To Meghan Markle’s credit, she did give Reitmans quite a stylish update when she was their spokesperson before she married Prince Harry.   (Her TV series, Suits was filmed in Toronto).  The coat was very warm too, as some wrap coats tend not to be if they have a silk lining.   It was classic and stylish, and I got many compliments on the periwinkle blue color, even from complete strangers.   Welcome back to Canada, Meghan – you can resume your old job at Reitmans any time!   (My prediction is Meghan will start a fashion label with her designer friend Jessica Mulroney, Harry can be a stay at home dad.  Nothing I’ve heard, just my guess as to why they would trademark the name Sussex Royal).     

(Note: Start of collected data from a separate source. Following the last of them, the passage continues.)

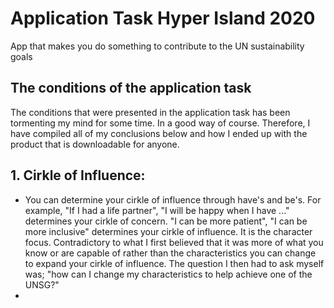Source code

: # Application Task Hyper Island 2020

App that makes you do something to contribute to the UN sustainability goals

## The conditions of the application task

The conditions that were presented in the application task has been tormenting my mind for some time. In a good way of course. Therefore, I have compiled all of my conclusions below and how I ended up with the product that is downloadable for anyone. 

## 1. Cirkle of Influence:
   * You can determine your cirkle of influence through have's and be's. For example, "If I had a life partner", "I will be happy when I have ..." determines your cirkle of concern. "I can be more patient", "I can be more inclusive" determines your cirkle of influence. It is the character focus. Contradictory to what I first believed that it was more of what you know or are capable of rather than the characteristics you can change to expand your cirkle of influence. 
   The question I then had to ask myself was; "how can I change my characteristics to help achieve one of the UNSG?"
   * 


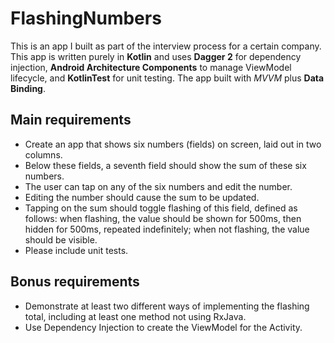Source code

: # FlashingNumbers

This is an app I built as part of the interview process for a certain company. This app is written purely in **Kotlin** and uses **Dagger 2** for dependency injection, **Android Architecture Components** to manage ViewModel lifecycle, and **KotlinTest** for unit testing. The app built with *MVVM* plus **Data Binding**.

## Main requirements

* Create an app that shows six numbers (fields) on screen, laid out in two columns.
* Below these fields, a seventh field should show the sum of these six numbers.
* The user can tap on any of the six numbers and edit the number.
* Editing the number should cause the sum to be updated.
* Tapping on the sum should toggle flashing of this field, defined as follows: when flashing, the value should be shown for 500ms, then hidden for 500ms, repeated indefinitely; when not flashing, the value should be visible.
* Please include unit tests.

## Bonus requirements

* Demonstrate at least two different ways of implementing the flashing total, including at least one method not using RxJava.
* Use Dependency Injection to create the ViewModel for the Activity.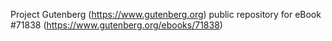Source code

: Project Gutenberg (https://www.gutenberg.org) public repository
for eBook #71838 (https://www.gutenberg.org/ebooks/71838)
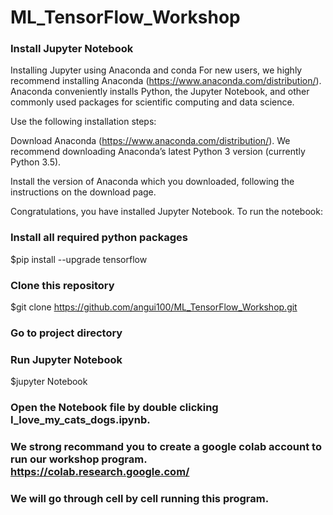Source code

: # ML_TensorFlow_Workshop

### Install Jupyter Notebook
Installing Jupyter using Anaconda and conda
For new users, we highly recommend installing Anaconda (https://www.anaconda.com/distribution/). Anaconda conveniently installs Python, the Jupyter Notebook, and other commonly used packages for scientific computing and data science.

Use the following installation steps:

Download Anaconda (https://www.anaconda.com/distribution/). We recommend downloading Anaconda’s latest Python 3 version (currently Python 3.5).

Install the version of Anaconda which you downloaded, following the instructions on the download page.

Congratulations, you have installed Jupyter Notebook. To run the notebook:

### Install all required python packages
$pip install --upgrade tensorflow

### Clone this repository
$git clone https://github.com/angui100/ML_TensorFlow_Workshop.git

### Go to project directory

### Run Jupyter Notebook
$jupyter Notebook

### Open the Notebook file by double clicking I_love_my_cats_dogs.ipynb.

### We strong recommand you to create a google colab account to run our workshop program. https://colab.research.google.com/

### We will go through cell by cell running this program.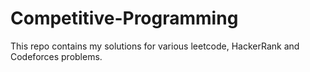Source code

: # Competitive-Programming
This repo contains my solutions for various leetcode, HackerRank and Codeforces problems.
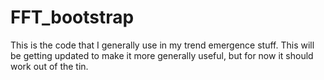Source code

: # FFT_bootstrap

This is the code that I generally use in my trend emergence stuff.
This will be getting updated to make it more generally useful, but 
for now it should work out of the tin.

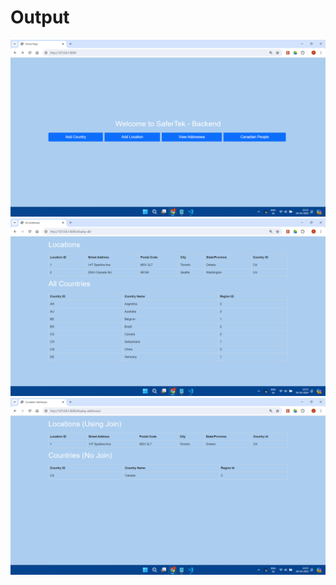 # Output 
![image](https://raw.githubusercontent.com/Ethentix/2100031497_Backend/main/output/Screenshot%20(987).png)
![image](https://raw.githubusercontent.com/Ethentix/2100031497_Backend/main/output/Screenshot%20(988).png)
![image](https://raw.githubusercontent.com/Ethentix/2100031497_Backend/main/output/Screenshot%20(989).png)


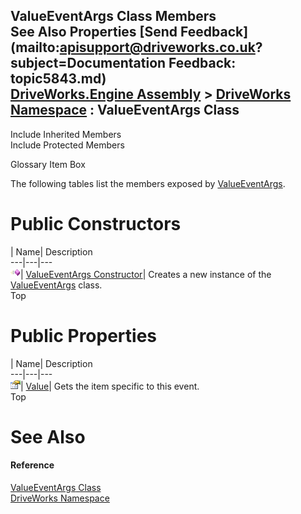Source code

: ValueEventArgs<T> Class Members   
See Also Properties [Send Feedback](mailto:apisupport@driveworks.co.uk?subject=Documentation Feedback: topic5843.md)  
[DriveWorks.Engine Assembly](topic2156.md) > [DriveWorks Namespace](topic2159.md) : ValueEventArgs<T> Class  
---  
  
Include Inherited Members    
Include Protected Members  


Glossary Item Box

The following tables list the members exposed by [ValueEventArgs<T>](topic5843.md).

# Public Constructors

| Name| Description  
---|---|---  
![Public Constructor](dotnetimages/publicConstructor.gif)| [ValueEventArgs<T> Constructor](topic5849.md)| Creates a new instance of the [ValueEventArgs<T>](topic5843.md) class.   
Top

# Public Properties

| Name| Description  
---|---|---  
![Public Property](dotnetimages/publicProperty.gif)| [Value](topic5850.md)| Gets the item specific to this event.   
Top

# See Also

#### Reference

[ValueEventArgs<T> Class](topic5843.md)   
[DriveWorks Namespace](topic2159.md)



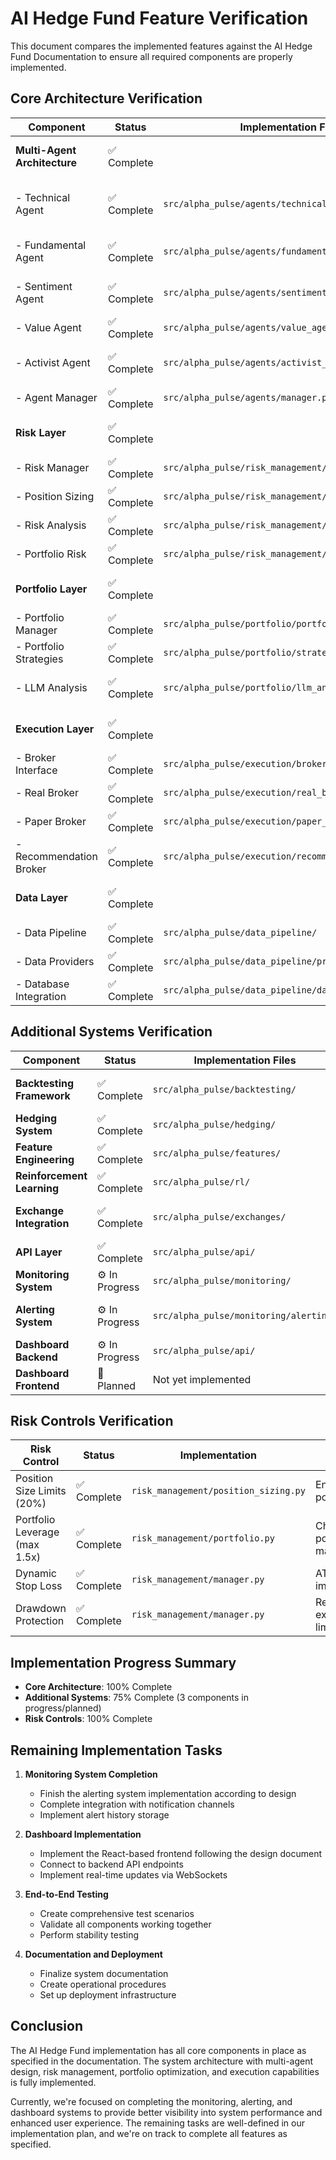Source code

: # AI Hedge Fund Feature Verification

This document compares the implemented features against the AI Hedge Fund Documentation to ensure all required components are properly implemented.

## Core Architecture Verification

| Component | Status | Implementation Files | Notes |
|-----------|--------|----------------------|-------|
| **Multi-Agent Architecture** | ✅ Complete | | All agents implemented and functioning |
| - Technical Agent | ✅ Complete | `src/alpha_pulse/agents/technical_agent.py` | Trend, momentum, volatility analysis |
| - Fundamental Agent | ✅ Complete | `src/alpha_pulse/agents/fundamental_agent.py` | Fundamental analysis capabilities |
| - Sentiment Agent | ✅ Complete | `src/alpha_pulse/agents/sentiment_agent.py` | Market sentiment analysis |
| - Value Agent | ✅ Complete | `src/alpha_pulse/agents/value_agent.py` | Value-based analysis |
| - Activist Agent | ✅ Complete | `src/alpha_pulse/agents/activist_agent.py` | Advanced strategy coordination |
| - Agent Manager | ✅ Complete | `src/alpha_pulse/agents/manager.py` | Coordinates all agent activities |
| **Risk Layer** | ✅ Complete | | All risk components implemented |
| - Risk Manager | ✅ Complete | `src/alpha_pulse/risk_management/manager.py` | Central risk management |
| - Position Sizing | ✅ Complete | `src/alpha_pulse/risk_management/position_sizing.py` | Kelly-based sizing algorithm |
| - Risk Analysis | ✅ Complete | `src/alpha_pulse/risk_management/analysis.py` | Risk metrics calculation |
| - Portfolio Risk | ✅ Complete | `src/alpha_pulse/risk_management/portfolio.py` | Portfolio-level risk controls |
| **Portfolio Layer** | ✅ Complete | | All portfolio components implemented |
| - Portfolio Manager | ✅ Complete | `src/alpha_pulse/portfolio/portfolio_manager.py` | Central portfolio management |
| - Portfolio Strategies | ✅ Complete | `src/alpha_pulse/portfolio/strategies/` | Strategy implementations |
| - LLM Analysis | ✅ Complete | `src/alpha_pulse/portfolio/llm_analysis.py` | AI-powered portfolio analysis |
| **Execution Layer** | ✅ Complete | | All execution components implemented |
| - Broker Interface | ✅ Complete | `src/alpha_pulse/execution/broker_interface.py` | Common broker interface |
| - Real Broker | ✅ Complete | `src/alpha_pulse/execution/real_broker.py` | Live trading execution |
| - Paper Broker | ✅ Complete | `src/alpha_pulse/execution/paper_broker.py` | Paper trading simulation |
| - Recommendation Broker | ✅ Complete | `src/alpha_pulse/execution/recommendation_broker.py` | Advisory-only mode |
| **Data Layer** | ✅ Complete | | All data layer components implemented |
| - Data Pipeline | ✅ Complete | `src/alpha_pulse/data_pipeline/` | Data processing pipeline |
| - Data Providers | ✅ Complete | `src/alpha_pulse/data_pipeline/providers/` | Market data sources |
| - Database Integration | ✅ Complete | `src/alpha_pulse/data_pipeline/database.py` | Persistent storage |

## Additional Systems Verification

| Component | Status | Implementation Files | Notes |
|-----------|--------|----------------------|-------|
| **Backtesting Framework** | ✅ Complete | `src/alpha_pulse/backtesting/` | Historical strategy testing |
| **Hedging System** | ✅ Complete | `src/alpha_pulse/hedging/` | Risk hedging strategies |
| **Feature Engineering** | ✅ Complete | `src/alpha_pulse/features/` | ML feature preparation |
| **Reinforcement Learning** | ✅ Complete | `src/alpha_pulse/rl/` | RL agent implementation |
| **Exchange Integration** | ✅ Complete | `src/alpha_pulse/exchanges/` | Multiple exchange support |
| **API Layer** | ✅ Complete | `src/alpha_pulse/api/` | REST API for system access |
| **Monitoring System** | ⚙️ In Progress | `src/alpha_pulse/monitoring/` | Performance monitoring |
| **Alerting System** | ⚙️ In Progress | `src/alpha_pulse/monitoring/alerting/` | Alert generation and notification |
| **Dashboard Backend** | ⚙️ In Progress | `src/alpha_pulse/api/` | Data API for dashboard |
| **Dashboard Frontend** | 📝 Planned | Not yet implemented | User interface (planned) |

## Risk Controls Verification

| Risk Control | Status | Implementation | Notes |
|--------------|--------|----------------|-------|
| Position Size Limits (20%) | ✅ Complete | `risk_management/position_sizing.py` | Enforced in position sizer |
| Portfolio Leverage (max 1.5x) | ✅ Complete | `risk_management/portfolio.py` | Checked in portfolio manager |
| Dynamic Stop Loss | ✅ Complete | `risk_management/manager.py` | ATR-based implementation |
| Drawdown Protection | ✅ Complete | `risk_management/manager.py` | Reduces exposure near limits |

## Implementation Progress Summary

- **Core Architecture**: 100% Complete
- **Additional Systems**: 75% Complete (3 components in progress/planned)
- **Risk Controls**: 100% Complete

## Remaining Implementation Tasks

1. **Monitoring System Completion**
   - Finish the alerting system implementation according to design
   - Complete integration with notification channels
   - Implement alert history storage

2. **Dashboard Implementation**
   - Implement the React-based frontend following the design document
   - Connect to backend API endpoints
   - Implement real-time updates via WebSockets

3. **End-to-End Testing**
   - Create comprehensive test scenarios
   - Validate all components working together
   - Perform stability testing

4. **Documentation and Deployment**
   - Finalize system documentation
   - Create operational procedures
   - Set up deployment infrastructure

## Conclusion

The AI Hedge Fund implementation has all core components in place as specified in the documentation. The system architecture with multi-agent design, risk management, portfolio optimization, and execution capabilities is fully implemented.

Currently, we're focused on completing the monitoring, alerting, and dashboard systems to provide better visibility into system performance and enhanced user experience. The remaining tasks are well-defined in our implementation plan, and we're on track to complete all features as specified.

I still needed a new ski jacket, so I started looking early this year and was lucky to find a Columbia at a 40% off Black Friday sale at Marks Work Wearhouse, another Canadian staple.    Ordered a small online. 

Red winter ski coat

Red again, but a duller red with a gray fur hood which luckily went with all  of my winter scarves, so no need to accessorize, it was already done.

So, I thought I was finished, new dressy coat and new ski jacket.  

But the ski jacket wasn’t warm enough for walking.  Nor windproof.  That Omni-heat lining is way over-rated.   So, when I saw a $300 gray down-filled Columbia jacket at Sportscheck, I watched for the pre-Christmas sales for 50% off and ordered online.  

gray winter coat parka

It came by Canada Post (so no porch pirates), fit perfectly and went with all my scarves.   I was definitely on roll here, but I also realized I had become one of those shoppers retailers hate – people who browse in stores and then buy online, but it’s not my fault if they don’t have my size. 

Then came the Boxing Day Bargain.   I went back to Reitmans to buy more socks (Christmas presents now marked down to $6 from $20), and there on the sale rack was a gray herringbone tweed wrap coat ($70, no tax, regular $190), just calling my name.     

gray winter coat

Did I need another coat?  No, but it was my size so I bought it anyway.   It’s not warm enough for very cold weather, but perfect for the edge seasons, late fall and early spring.    And a classic – the kind of coat Meghan Markle might wear.   Even the sewn-in back belt was stylish, plus it went with all my red and gray winter scarves.    

After adding up all these great deals, I’m left wondering why anyone would ever pay full price?   I also remembered what fun shopping used to be – when you found something you liked! 

So I now own two dressy wrap coats, one warm (blue), and one lighter (gray tweed), and two ski jackets, one light (red) one for the car and running errands, and one down (gray) parka for walking and very cold days.   It’s January and the Visa bill has arrived.   I dare not go coat shopping for the next decade at least.   

PS.    Do you have a favorite winter coat – style and color?           

PS.  Just for the record, no one observed me photographing my coats on the dining room floor!   My house is dark in the winter and I needed a window,  for maximum light.  Some photos sourced online and from my collection of vintage fashion magazines.   I saved a few from the attic and while looking through old 70’s Glamours I was amazed at how classic some of the styles were, but then I haven’t read a fashion magazine in well over 25 years.  Maybe some of that stuff is back in – I see pants are getting wider again, just when I just got rid of all mine.    (2300 words – sorry)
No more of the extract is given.